- **Raw data**:
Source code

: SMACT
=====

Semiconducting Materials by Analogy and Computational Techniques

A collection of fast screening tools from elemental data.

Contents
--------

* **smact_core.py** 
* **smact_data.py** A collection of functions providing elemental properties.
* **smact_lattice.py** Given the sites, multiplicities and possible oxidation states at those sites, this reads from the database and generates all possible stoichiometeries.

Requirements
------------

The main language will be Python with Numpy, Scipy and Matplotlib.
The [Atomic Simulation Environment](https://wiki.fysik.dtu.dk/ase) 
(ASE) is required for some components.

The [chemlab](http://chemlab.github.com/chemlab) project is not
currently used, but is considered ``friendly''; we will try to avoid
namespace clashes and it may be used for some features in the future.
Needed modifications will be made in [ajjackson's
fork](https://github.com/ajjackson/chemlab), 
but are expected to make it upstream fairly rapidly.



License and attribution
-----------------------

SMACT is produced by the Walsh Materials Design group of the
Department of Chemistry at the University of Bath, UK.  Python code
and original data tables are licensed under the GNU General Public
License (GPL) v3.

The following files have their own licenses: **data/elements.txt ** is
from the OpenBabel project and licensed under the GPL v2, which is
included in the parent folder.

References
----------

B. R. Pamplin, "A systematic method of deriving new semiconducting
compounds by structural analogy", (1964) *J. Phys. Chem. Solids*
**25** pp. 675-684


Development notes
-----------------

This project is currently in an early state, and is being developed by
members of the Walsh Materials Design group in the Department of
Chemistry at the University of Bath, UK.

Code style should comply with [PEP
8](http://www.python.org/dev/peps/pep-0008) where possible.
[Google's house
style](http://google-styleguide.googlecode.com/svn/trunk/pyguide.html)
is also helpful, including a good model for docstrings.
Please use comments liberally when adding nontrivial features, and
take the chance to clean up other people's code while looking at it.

- **What is needed**: Copy out the range of lines above starting at the line with "Requirements" and ending at the line with "The following files", exactly and including both.

- **Reply**:
Requirements
------------

The main language will be Python with Numpy, Scipy and Matplotlib.
The [Atomic Simulation Environment](https://wiki.fysik.dtu.dk/ase) 
(ASE) is required for some components.

The [chemlab](http://chemlab.github.com/chemlab) project is not
currently used, but is considered ``friendly''; we will try to avoid
namespace clashes and it may be used for some features in the future.
Needed modifications will be made in [ajjackson's
fork](https://github.com/ajjackson/chemlab), 
but are expected to make it upstream fairly rapidly.



License and attribution
-----------------------

SMACT is produced by the Walsh Materials Design group of the
Department of Chemistry at the University of Bath, UK.  Python code
and original data tables are licensed under the GNU General Public
License (GPL) v3.

The following files have their own licenses: **data/elements.txt ** is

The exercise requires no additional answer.